* Task item *
Some of the lines below need repeating. Reproduce exactly those between the lines holding "## Conclusion" and "2. **Quality Content**: Meaningful", inclusive.

* Dataset *

◆ ◆ ◆ ◆

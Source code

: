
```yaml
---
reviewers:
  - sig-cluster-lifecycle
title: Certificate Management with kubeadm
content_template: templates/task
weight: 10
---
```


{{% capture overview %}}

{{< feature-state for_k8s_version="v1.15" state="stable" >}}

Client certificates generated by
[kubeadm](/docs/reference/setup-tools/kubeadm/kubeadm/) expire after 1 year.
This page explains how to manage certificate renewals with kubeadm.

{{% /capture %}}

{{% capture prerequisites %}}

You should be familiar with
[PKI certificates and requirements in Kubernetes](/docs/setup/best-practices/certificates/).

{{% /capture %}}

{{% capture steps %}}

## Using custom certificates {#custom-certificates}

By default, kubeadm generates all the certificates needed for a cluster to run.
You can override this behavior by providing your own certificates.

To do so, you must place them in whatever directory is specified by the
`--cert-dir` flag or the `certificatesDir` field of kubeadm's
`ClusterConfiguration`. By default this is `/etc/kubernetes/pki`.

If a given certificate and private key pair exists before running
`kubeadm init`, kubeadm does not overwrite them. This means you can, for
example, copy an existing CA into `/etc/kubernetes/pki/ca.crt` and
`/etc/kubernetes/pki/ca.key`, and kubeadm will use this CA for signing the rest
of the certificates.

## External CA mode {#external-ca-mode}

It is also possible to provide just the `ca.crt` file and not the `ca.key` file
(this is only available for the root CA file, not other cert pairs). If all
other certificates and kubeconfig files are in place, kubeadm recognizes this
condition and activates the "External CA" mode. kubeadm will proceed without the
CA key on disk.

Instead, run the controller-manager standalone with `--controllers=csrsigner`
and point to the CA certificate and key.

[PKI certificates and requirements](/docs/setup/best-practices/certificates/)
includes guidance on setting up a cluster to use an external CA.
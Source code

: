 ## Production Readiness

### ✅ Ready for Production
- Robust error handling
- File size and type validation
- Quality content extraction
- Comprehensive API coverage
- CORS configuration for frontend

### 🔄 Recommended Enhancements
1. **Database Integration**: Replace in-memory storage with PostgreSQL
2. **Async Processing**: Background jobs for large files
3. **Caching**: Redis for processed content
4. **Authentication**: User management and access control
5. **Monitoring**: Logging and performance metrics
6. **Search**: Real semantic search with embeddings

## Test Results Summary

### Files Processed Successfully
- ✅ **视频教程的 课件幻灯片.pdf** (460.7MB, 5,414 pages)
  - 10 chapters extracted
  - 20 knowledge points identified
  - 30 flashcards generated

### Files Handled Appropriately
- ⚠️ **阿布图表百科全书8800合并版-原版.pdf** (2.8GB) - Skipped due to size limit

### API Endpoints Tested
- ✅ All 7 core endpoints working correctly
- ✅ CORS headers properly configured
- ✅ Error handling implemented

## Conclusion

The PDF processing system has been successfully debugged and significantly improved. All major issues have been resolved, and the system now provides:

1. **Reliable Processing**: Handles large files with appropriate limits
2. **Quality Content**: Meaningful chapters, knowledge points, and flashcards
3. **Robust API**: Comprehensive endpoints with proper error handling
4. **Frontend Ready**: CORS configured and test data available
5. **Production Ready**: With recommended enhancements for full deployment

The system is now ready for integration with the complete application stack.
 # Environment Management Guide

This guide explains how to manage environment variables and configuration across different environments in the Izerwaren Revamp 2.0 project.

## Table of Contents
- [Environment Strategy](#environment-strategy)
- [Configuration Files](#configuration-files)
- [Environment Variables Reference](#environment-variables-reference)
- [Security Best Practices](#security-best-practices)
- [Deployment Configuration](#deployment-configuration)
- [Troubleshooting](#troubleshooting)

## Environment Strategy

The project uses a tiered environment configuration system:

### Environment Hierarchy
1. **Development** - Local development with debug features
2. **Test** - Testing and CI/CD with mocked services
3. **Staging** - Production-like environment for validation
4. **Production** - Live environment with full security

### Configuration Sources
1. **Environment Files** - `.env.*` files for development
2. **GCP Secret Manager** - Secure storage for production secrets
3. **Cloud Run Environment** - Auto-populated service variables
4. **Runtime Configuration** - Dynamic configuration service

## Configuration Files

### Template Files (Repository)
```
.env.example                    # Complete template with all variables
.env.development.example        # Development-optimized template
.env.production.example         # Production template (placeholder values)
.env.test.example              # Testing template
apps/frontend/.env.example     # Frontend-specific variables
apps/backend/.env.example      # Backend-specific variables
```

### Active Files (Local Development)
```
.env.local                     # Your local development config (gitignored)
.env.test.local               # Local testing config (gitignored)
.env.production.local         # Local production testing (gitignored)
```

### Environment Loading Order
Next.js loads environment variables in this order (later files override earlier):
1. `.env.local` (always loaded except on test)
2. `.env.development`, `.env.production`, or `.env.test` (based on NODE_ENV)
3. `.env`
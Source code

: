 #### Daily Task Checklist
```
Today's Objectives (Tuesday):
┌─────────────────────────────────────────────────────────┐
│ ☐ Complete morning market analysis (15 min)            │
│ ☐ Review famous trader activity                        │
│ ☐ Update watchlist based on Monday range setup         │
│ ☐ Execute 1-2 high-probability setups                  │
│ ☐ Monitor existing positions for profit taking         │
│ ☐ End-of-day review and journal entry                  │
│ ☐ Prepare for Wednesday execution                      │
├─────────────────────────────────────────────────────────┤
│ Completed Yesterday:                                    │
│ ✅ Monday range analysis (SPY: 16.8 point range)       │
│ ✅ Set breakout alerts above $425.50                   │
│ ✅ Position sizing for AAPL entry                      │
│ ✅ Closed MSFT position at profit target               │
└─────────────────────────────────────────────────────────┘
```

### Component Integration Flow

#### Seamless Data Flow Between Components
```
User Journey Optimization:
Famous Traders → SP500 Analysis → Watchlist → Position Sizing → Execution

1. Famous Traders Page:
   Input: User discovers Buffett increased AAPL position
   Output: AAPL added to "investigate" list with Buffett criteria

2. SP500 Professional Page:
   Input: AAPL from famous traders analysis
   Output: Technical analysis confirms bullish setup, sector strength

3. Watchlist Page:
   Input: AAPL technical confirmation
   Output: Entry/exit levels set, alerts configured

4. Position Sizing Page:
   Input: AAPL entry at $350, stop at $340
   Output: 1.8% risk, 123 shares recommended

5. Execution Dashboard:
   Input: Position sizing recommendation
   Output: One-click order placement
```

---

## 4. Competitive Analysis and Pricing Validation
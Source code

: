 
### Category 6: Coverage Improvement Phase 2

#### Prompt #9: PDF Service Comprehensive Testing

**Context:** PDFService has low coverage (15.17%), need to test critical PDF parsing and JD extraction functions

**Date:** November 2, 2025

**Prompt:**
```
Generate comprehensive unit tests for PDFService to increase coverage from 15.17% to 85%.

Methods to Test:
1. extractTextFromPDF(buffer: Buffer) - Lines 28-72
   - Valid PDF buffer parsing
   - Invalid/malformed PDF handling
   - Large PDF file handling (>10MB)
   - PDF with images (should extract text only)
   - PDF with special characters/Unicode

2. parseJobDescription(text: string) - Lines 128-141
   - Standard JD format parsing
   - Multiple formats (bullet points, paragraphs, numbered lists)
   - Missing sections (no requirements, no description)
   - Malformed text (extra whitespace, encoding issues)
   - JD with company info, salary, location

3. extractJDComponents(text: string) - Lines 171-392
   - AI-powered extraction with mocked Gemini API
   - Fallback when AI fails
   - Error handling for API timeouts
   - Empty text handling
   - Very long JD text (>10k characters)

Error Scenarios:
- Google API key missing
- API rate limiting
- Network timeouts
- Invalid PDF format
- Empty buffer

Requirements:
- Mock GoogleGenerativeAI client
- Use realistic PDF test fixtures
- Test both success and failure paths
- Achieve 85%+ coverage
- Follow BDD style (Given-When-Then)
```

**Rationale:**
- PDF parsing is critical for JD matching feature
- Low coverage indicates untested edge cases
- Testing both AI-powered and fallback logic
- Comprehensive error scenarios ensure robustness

◆ ◆ ◆ ◆

* Solution *
## Conclusion

The PDF processing system has been successfully debugged and significantly improved. All major issues have been resolved, and the system now provides:

1. **Reliable Processing**: Handles large files with appropriate limits
2. **Quality Content**: Meaningful chapters, knowledge points, and flashcards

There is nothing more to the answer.